### The data ###

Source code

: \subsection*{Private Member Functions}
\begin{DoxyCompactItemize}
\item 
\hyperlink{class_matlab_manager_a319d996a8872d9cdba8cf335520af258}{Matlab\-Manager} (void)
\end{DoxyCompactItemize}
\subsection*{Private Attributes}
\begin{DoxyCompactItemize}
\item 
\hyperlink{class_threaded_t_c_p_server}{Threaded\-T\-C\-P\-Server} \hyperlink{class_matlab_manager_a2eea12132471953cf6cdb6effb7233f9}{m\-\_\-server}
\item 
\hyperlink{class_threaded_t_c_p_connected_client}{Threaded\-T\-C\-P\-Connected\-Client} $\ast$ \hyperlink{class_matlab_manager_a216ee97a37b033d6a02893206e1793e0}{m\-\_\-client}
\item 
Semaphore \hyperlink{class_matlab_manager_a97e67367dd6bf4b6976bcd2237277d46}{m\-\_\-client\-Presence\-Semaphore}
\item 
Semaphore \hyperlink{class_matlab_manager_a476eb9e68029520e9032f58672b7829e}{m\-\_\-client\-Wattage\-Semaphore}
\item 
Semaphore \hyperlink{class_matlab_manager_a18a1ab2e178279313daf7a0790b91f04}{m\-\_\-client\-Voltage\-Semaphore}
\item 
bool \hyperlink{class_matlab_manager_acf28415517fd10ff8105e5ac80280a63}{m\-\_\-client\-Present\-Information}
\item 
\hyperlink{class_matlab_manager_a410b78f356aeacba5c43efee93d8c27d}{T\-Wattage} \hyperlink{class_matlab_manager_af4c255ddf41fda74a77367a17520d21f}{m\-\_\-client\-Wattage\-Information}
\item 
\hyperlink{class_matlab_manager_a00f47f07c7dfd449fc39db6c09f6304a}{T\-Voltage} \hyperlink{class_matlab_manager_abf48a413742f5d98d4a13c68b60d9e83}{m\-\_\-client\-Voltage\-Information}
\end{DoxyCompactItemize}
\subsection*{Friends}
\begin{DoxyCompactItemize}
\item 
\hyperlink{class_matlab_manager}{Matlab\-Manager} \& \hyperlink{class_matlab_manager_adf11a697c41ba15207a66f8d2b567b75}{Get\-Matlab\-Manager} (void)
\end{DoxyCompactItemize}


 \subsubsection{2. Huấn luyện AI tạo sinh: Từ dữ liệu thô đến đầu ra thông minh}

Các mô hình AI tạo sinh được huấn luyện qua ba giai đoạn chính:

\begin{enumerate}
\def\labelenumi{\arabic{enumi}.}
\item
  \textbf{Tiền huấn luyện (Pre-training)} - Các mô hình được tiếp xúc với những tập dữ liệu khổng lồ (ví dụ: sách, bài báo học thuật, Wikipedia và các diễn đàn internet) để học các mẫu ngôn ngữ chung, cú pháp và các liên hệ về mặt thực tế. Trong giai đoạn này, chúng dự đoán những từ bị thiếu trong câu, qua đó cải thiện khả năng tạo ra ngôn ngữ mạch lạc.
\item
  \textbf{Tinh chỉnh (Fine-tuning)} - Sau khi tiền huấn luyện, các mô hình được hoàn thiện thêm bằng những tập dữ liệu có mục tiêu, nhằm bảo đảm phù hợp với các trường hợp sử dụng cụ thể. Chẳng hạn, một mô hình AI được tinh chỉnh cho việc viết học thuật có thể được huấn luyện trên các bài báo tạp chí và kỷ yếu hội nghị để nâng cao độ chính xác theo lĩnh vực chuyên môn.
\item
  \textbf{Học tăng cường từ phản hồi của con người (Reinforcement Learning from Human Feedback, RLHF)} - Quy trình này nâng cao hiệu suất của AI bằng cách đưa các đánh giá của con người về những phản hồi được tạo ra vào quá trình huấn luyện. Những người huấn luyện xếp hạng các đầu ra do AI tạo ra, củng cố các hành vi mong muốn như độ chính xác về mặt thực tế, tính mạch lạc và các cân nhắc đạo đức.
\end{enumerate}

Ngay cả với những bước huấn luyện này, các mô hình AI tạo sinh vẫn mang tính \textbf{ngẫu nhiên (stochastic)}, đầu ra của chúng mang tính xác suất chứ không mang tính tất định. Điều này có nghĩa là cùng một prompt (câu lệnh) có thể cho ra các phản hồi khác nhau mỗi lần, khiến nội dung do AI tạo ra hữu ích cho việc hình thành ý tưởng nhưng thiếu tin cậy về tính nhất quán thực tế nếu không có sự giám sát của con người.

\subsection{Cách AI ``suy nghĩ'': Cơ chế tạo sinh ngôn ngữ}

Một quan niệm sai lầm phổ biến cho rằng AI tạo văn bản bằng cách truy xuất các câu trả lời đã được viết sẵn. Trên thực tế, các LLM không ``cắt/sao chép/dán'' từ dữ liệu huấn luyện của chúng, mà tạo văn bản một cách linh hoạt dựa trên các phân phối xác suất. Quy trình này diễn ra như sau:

###

__Exercise description__:
From first line to last, transcribe the material exactly.

__Solution for this task__:
Source code

: \subsection*{Private Member Functions}
\begin{DoxyCompactItemize}
\item 
\hyperlink{class_matlab_manager_a319d996a8872d9cdba8cf335520af258}{Matlab\-Manager} (void)
\end{DoxyCompactItemize}
\subsection*{Private Attributes}
\begin{DoxyCompactItemize}
\item 
\hyperlink{class_threaded_t_c_p_server}{Threaded\-T\-C\-P\-Server} \hyperlink{class_matlab_manager_a2eea12132471953cf6cdb6effb7233f9}{m\-\_\-server}
\item 
\hyperlink{class_threaded_t_c_p_connected_client}{Threaded\-T\-C\-P\-Connected\-Client} $\ast$ \hyperlink{class_matlab_manager_a216ee97a37b033d6a02893206e1793e0}{m\-\_\-client}
\item 
Semaphore \hyperlink{class_matlab_manager_a97e67367dd6bf4b6976bcd2237277d46}{m\-\_\-client\-Presence\-Semaphore}
\item 
Semaphore \hyperlink{class_matlab_manager_a476eb9e68029520e9032f58672b7829e}{m\-\_\-client\-Wattage\-Semaphore}
\item 
Semaphore \hyperlink{class_matlab_manager_a18a1ab2e178279313daf7a0790b91f04}{m\-\_\-client\-Voltage\-Semaphore}
\item 
bool \hyperlink{class_matlab_manager_acf28415517fd10ff8105e5ac80280a63}{m\-\_\-client\-Present\-Information}
\item 
\hyperlink{class_matlab_manager_a410b78f356aeacba5c43efee93d8c27d}{T\-Wattage} \hyperlink{class_matlab_manager_af4c255ddf41fda74a77367a17520d21f}{m\-\_\-client\-Wattage\-Information}
\item 
\hyperlink{class_matlab_manager_a00f47f07c7dfd449fc39db6c09f6304a}{T\-Voltage} \hyperlink{class_matlab_manager_abf48a413742f5d98d4a13c68b60d9e83}{m\-\_\-client\-Voltage\-Information}
\end{DoxyCompactItemize}
\subsection*{Friends}
\begin{DoxyCompactItemize}
\item 
\hyperlink{class_matlab_manager}{Matlab\-Manager} \& \hyperlink{class_matlab_manager_adf11a697c41ba15207a66f8d2b567b75}{Get\-Matlab\-Manager} (void)
\end{DoxyCompactItemize}


 \subsubsection{2. Huấn luyện AI tạo sinh: Từ dữ liệu thô đến đầu ra thông minh}

Các mô hình AI tạo sinh được huấn luyện qua ba giai đoạn chính:

\begin{enumerate}
\def\labelenumi{\arabic{enumi}.}
\item
  \textbf{Tiền huấn luyện (Pre-training)} - Các mô hình được tiếp xúc với những tập dữ liệu khổng lồ (ví dụ: sách, bài báo học thuật, Wikipedia và các diễn đàn internet) để học các mẫu ngôn ngữ chung, cú pháp và các liên hệ về mặt thực tế. Trong giai đoạn này, chúng dự đoán những từ bị thiếu trong câu, qua đó cải thiện khả năng tạo ra ngôn ngữ mạch lạc.
\item
  \textbf{Tinh chỉnh (Fine-tuning)} - Sau khi tiền huấn luyện, các mô hình được hoàn thiện thêm bằng những tập dữ liệu có mục tiêu, nhằm bảo đảm phù hợp với các trường hợp sử dụng cụ thể. Chẳng hạn, một mô hình AI được tinh chỉnh cho việc viết học thuật có thể được huấn luyện trên các bài báo tạp chí và kỷ yếu hội nghị để nâng cao độ chính xác theo lĩnh vực chuyên môn.
\item
  \textbf{Học tăng cường từ phản hồi của con người (Reinforcement Learning from Human Feedback, RLHF)} - Quy trình này nâng cao hiệu suất của AI bằng cách đưa các đánh giá của con người về những phản hồi được tạo ra vào quá trình huấn luyện. Những người huấn luyện xếp hạng các đầu ra do AI tạo ra, củng cố các hành vi mong muốn như độ chính xác về mặt thực tế, tính mạch lạc và các cân nhắc đạo đức.
\end{enumerate}

Ngay cả với những bước huấn luyện này, các mô hình AI tạo sinh vẫn mang tính \textbf{ngẫu nhiên (stochastic)}, đầu ra của chúng mang tính xác suất chứ không mang tính tất định. Điều này có nghĩa là cùng một prompt (câu lệnh) có thể cho ra các phản hồi khác nhau mỗi lần, khiến nội dung do AI tạo ra hữu ích cho việc hình thành ý tưởng nhưng thiếu tin cậy về tính nhất quán thực tế nếu không có sự giám sát của con người.

\subsection{Cách AI ``suy nghĩ'': Cơ chế tạo sinh ngôn ngữ}

Một quan niệm sai lầm phổ biến cho rằng AI tạo văn bản bằng cách truy xuất các câu trả lời đã được viết sẵn. Trên thực tế, các LLM không ``cắt/sao chép/dán'' từ dữ liệu huấn luyện của chúng, mà tạo văn bản một cách linh hoạt dựa trên các phân phối xác suất. Quy trình này diễn ra như sau:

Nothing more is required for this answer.